==== The records ====

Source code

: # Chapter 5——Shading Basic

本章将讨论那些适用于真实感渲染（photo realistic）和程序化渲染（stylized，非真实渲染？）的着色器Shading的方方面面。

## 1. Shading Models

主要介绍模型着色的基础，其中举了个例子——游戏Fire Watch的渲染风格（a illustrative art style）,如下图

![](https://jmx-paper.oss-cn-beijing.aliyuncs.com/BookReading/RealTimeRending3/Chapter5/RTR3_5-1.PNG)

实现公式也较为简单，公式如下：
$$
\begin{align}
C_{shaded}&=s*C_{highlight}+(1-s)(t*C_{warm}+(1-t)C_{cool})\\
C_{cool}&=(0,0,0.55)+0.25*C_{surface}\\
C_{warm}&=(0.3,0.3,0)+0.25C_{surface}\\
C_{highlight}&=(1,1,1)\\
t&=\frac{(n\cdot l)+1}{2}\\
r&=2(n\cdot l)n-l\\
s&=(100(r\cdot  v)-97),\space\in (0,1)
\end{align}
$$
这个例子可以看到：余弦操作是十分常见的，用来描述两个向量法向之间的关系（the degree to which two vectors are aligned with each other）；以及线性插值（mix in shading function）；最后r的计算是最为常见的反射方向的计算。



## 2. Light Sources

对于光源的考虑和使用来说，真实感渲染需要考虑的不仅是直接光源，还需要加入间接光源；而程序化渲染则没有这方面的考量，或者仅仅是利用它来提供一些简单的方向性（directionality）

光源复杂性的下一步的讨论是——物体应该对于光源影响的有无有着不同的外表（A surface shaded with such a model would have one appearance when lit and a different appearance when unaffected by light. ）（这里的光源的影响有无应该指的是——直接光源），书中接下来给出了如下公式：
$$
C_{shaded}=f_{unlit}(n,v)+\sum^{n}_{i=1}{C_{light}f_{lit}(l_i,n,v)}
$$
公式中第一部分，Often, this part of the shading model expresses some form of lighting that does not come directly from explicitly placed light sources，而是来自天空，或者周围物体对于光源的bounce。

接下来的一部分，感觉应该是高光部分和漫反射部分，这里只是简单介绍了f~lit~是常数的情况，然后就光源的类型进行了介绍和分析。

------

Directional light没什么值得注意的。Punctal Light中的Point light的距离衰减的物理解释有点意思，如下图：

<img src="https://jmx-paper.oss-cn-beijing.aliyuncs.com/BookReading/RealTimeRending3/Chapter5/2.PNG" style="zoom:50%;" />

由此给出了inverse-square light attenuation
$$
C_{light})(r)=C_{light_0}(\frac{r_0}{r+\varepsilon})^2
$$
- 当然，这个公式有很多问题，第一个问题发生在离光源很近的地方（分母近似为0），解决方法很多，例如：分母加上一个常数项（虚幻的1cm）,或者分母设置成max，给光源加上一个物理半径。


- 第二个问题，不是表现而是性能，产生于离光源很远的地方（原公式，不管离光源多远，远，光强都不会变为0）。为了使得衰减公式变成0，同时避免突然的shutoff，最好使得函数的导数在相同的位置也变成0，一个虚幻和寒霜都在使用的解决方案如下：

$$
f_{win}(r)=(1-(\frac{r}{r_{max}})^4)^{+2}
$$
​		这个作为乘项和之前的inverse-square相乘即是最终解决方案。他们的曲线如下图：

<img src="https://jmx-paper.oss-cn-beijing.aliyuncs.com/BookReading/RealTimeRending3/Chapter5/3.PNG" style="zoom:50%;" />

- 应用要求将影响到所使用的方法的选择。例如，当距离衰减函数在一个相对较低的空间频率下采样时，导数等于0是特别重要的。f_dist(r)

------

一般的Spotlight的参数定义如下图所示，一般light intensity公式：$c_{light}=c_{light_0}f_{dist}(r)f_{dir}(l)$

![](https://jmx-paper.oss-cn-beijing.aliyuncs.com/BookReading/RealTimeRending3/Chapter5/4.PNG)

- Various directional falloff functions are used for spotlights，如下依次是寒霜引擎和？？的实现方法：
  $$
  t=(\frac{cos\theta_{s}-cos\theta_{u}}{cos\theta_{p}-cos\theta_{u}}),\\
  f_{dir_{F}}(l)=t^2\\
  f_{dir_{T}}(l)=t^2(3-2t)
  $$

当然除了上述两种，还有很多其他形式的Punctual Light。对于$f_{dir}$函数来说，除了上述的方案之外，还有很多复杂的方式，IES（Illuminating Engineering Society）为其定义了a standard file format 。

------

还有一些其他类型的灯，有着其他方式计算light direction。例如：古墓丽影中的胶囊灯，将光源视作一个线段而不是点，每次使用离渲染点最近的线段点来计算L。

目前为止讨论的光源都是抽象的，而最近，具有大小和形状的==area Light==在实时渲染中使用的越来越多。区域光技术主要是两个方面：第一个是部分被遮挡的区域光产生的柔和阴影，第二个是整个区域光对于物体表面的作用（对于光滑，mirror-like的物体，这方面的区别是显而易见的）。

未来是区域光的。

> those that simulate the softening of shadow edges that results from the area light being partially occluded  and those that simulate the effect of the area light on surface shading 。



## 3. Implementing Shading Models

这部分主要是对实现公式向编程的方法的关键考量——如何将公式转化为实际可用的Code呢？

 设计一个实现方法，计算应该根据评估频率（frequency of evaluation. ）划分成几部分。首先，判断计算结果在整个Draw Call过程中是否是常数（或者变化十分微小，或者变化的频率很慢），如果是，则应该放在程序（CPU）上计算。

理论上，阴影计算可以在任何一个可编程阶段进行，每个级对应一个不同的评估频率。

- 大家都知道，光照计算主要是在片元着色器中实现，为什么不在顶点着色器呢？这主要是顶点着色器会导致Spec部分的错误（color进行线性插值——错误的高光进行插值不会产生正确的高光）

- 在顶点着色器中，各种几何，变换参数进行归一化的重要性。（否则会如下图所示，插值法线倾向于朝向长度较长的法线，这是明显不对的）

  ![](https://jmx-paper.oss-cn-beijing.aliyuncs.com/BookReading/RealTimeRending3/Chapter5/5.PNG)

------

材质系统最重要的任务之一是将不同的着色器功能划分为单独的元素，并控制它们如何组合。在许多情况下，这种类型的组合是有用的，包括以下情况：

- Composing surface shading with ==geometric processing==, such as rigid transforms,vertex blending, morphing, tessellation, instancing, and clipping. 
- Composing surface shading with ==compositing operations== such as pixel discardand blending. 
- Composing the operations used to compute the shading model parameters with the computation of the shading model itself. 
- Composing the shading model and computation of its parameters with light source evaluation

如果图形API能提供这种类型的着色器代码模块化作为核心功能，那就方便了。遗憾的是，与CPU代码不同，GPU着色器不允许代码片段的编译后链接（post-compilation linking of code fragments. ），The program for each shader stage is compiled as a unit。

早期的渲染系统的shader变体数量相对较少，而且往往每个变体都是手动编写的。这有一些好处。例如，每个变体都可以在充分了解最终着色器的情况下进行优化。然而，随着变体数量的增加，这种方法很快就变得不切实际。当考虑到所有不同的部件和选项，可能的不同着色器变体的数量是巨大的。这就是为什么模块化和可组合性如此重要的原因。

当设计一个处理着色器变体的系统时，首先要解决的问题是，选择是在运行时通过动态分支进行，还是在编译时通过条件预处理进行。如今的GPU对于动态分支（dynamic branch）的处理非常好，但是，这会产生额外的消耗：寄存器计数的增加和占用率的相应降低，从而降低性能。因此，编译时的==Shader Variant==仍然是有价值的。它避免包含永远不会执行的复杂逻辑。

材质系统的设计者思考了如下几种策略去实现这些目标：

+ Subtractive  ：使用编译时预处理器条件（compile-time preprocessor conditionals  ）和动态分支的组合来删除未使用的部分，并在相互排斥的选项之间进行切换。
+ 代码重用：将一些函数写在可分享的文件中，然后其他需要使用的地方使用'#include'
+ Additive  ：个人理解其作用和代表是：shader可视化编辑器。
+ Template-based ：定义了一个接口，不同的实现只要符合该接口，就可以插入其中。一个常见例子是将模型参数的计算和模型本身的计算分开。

====

# [Exercise directions]
Copy each record above so that no word or mark differs.

# [Answer below]
Source code

: # Chapter 5——Shading Basic

本章将讨论那些适用于真实感渲染（photo realistic）和程序化渲染（stylized，非真实渲染？）的着色器Shading的方方面面。

## 1. Shading Models

主要介绍模型着色的基础，其中举了个例子——游戏Fire Watch的渲染风格（a illustrative art style）,如下图

![](https://jmx-paper.oss-cn-beijing.aliyuncs.com/BookReading/RealTimeRending3/Chapter5/RTR3_5-1.PNG)

实现公式也较为简单，公式如下：
$$
\begin{align}
C_{shaded}&=s*C_{highlight}+(1-s)(t*C_{warm}+(1-t)C_{cool})\\
C_{cool}&=(0,0,0.55)+0.25*C_{surface}\\
C_{warm}&=(0.3,0.3,0)+0.25C_{surface}\\
C_{highlight}&=(1,1,1)\\
t&=\frac{(n\cdot l)+1}{2}\\
r&=2(n\cdot l)n-l\\
s&=(100(r\cdot  v)-97),\space\in (0,1)
\end{align}
$$
这个例子可以看到：余弦操作是十分常见的，用来描述两个向量法向之间的关系（the degree to which two vectors are aligned with each other）；以及线性插值（mix in shading function）；最后r的计算是最为常见的反射方向的计算。



## 2. Light Sources

对于光源的考虑和使用来说，真实感渲染需要考虑的不仅是直接光源，还需要加入间接光源；而程序化渲染则没有这方面的考量，或者仅仅是利用它来提供一些简单的方向性（directionality）

光源复杂性的下一步的讨论是——物体应该对于光源影响的有无有着不同的外表（A surface shaded with such a model would have one appearance when lit and a different appearance when unaffected by light. ）（这里的光源的影响有无应该指的是——直接光源），书中接下来给出了如下公式：
$$
C_{shaded}=f_{unlit}(n,v)+\sum^{n}_{i=1}{C_{light}f_{lit}(l_i,n,v)}
$$
公式中第一部分，Often, this part of the shading model expresses some form of lighting that does not come directly from explicitly placed light sources，而是来自天空，或者周围物体对于光源的bounce。

接下来的一部分，感觉应该是高光部分和漫反射部分，这里只是简单介绍了f~lit~是常数的情况，然后就光源的类型进行了介绍和分析。

------

Directional light没什么值得注意的。Punctal Light中的Point light的距离衰减的物理解释有点意思，如下图：

<img src="https://jmx-paper.oss-cn-beijing.aliyuncs.com/BookReading/RealTimeRending3/Chapter5/2.PNG" style="zoom:50%;" />

由此给出了inverse-square light attenuation
$$
C_{light})(r)=C_{light_0}(\frac{r_0}{r+\varepsilon})^2
$$
- 当然，这个公式有很多问题，第一个问题发生在离光源很近的地方（分母近似为0），解决方法很多，例如：分母加上一个常数项（虚幻的1cm）,或者分母设置成max，给光源加上一个物理半径。


- 第二个问题，不是表现而是性能，产生于离光源很远的地方（原公式，不管离光源多远，远，光强都不会变为0）。为了使得衰减公式变成0，同时避免突然的shutoff，最好使得函数的导数在相同的位置也变成0，一个虚幻和寒霜都在使用的解决方案如下：

$$
f_{win}(r)=(1-(\frac{r}{r_{max}})^4)^{+2}
$$
​		这个作为乘项和之前的inverse-square相乘即是最终解决方案。他们的曲线如下图：

<img src="https://jmx-paper.oss-cn-beijing.aliyuncs.com/BookReading/RealTimeRending3/Chapter5/3.PNG" style="zoom:50%;" />

- 应用要求将影响到所使用的方法的选择。例如，当距离衰减函数在一个相对较低的空间频率下采样时，导数等于0是特别重要的。f_dist(r)

------

一般的Spotlight的参数定义如下图所示，一般light intensity公式：$c_{light}=c_{light_0}f_{dist}(r)f_{dir}(l)$

![](https://jmx-paper.oss-cn-beijing.aliyuncs.com/BookReading/RealTimeRending3/Chapter5/4.PNG)

- Various directional falloff functions are used for spotlights，如下依次是寒霜引擎和？？的实现方法：
  $$
  t=(\frac{cos\theta_{s}-cos\theta_{u}}{cos\theta_{p}-cos\theta_{u}}),\\
  f_{dir_{F}}(l)=t^2\\
  f_{dir_{T}}(l)=t^2(3-2t)
  $$

当然除了上述两种，还有很多其他形式的Punctual Light。对于$f_{dir}$函数来说，除了上述的方案之外，还有很多复杂的方式，IES（Illuminating Engineering Society）为其定义了a standard file format 。

------

还有一些其他类型的灯，有着其他方式计算light direction。例如：古墓丽影中的胶囊灯，将光源视作一个线段而不是点，每次使用离渲染点最近的线段点来计算L。

目前为止讨论的光源都是抽象的，而最近，具有大小和形状的==area Light==在实时渲染中使用的越来越多。区域光技术主要是两个方面：第一个是部分被遮挡的区域光产生的柔和阴影，第二个是整个区域光对于物体表面的作用（对于光滑，mirror-like的物体，这方面的区别是显而易见的）。

未来是区域光的。

> those that simulate the softening of shadow edges that results from the area light being partially occluded  and those that simulate the effect of the area light on surface shading 。



## 3. Implementing Shading Models

这部分主要是对实现公式向编程的方法的关键考量——如何将公式转化为实际可用的Code呢？

 设计一个实现方法，计算应该根据评估频率（frequency of evaluation. ）划分成几部分。首先，判断计算结果在整个Draw Call过程中是否是常数（或者变化十分微小，或者变化的频率很慢），如果是，则应该放在程序（CPU）上计算。

理论上，阴影计算可以在任何一个可编程阶段进行，每个级对应一个不同的评估频率。

- 大家都知道，光照计算主要是在片元着色器中实现，为什么不在顶点着色器呢？这主要是顶点着色器会导致Spec部分的错误（color进行线性插值——错误的高光进行插值不会产生正确的高光）

- 在顶点着色器中，各种几何，变换参数进行归一化的重要性。（否则会如下图所示，插值法线倾向于朝向长度较长的法线，这是明显不对的）

  ![](https://jmx-paper.oss-cn-beijing.aliyuncs.com/BookReading/RealTimeRending3/Chapter5/5.PNG)

------

材质系统最重要的任务之一是将不同的着色器功能划分为单独的元素，并控制它们如何组合。在许多情况下，这种类型的组合是有用的，包括以下情况：

- Composing surface shading with ==geometric processing==, such as rigid transforms,vertex blending, morphing, tessellation, instancing, and clipping. 
- Composing surface shading with ==compositing operations== such as pixel discardand blending. 
- Composing the operations used to compute the shading model parameters with the computation of the shading model itself. 
- Composing the shading model and computation of its parameters with light source evaluation

如果图形API能提供这种类型的着色器代码模块化作为核心功能，那就方便了。遗憾的是，与CPU代码不同，GPU着色器不允许代码片段的编译后链接（post-compilation linking of code fragments. ），The program for each shader stage is compiled as a unit。

早期的渲染系统的shader变体数量相对较少，而且往往每个变体都是手动编写的。这有一些好处。例如，每个变体都可以在充分了解最终着色器的情况下进行优化。然而，随着变体数量的增加，这种方法很快就变得不切实际。当考虑到所有不同的部件和选项，可能的不同着色器变体的数量是巨大的。这就是为什么模块化和可组合性如此重要的原因。

当设计一个处理着色器变体的系统时，首先要解决的问题是，选择是在运行时通过动态分支进行，还是在编译时通过条件预处理进行。如今的GPU对于动态分支（dynamic branch）的处理非常好，但是，这会产生额外的消耗：寄存器计数的增加和占用率的相应降低，从而降低性能。因此，编译时的==Shader Variant==仍然是有价值的。它避免包含永远不会执行的复杂逻辑。

材质系统的设计者思考了如下几种策略去实现这些目标：

+ Subtractive  ：使用编译时预处理器条件（compile-time preprocessor conditionals  ）和动态分支的组合来删除未使用的部分，并在相互排斥的选项之间进行切换。
+ 代码重用：将一些函数写在可分享的文件中，然后其他需要使用的地方使用'#include'
+ Additive  ：个人理解其作用和代表是：shader可视化编辑器。
+ Template-based ：定义了一个接口，不同的实现只要符合该接口，就可以插入其中。一个常见例子是将模型参数的计算和模型本身的计算分开。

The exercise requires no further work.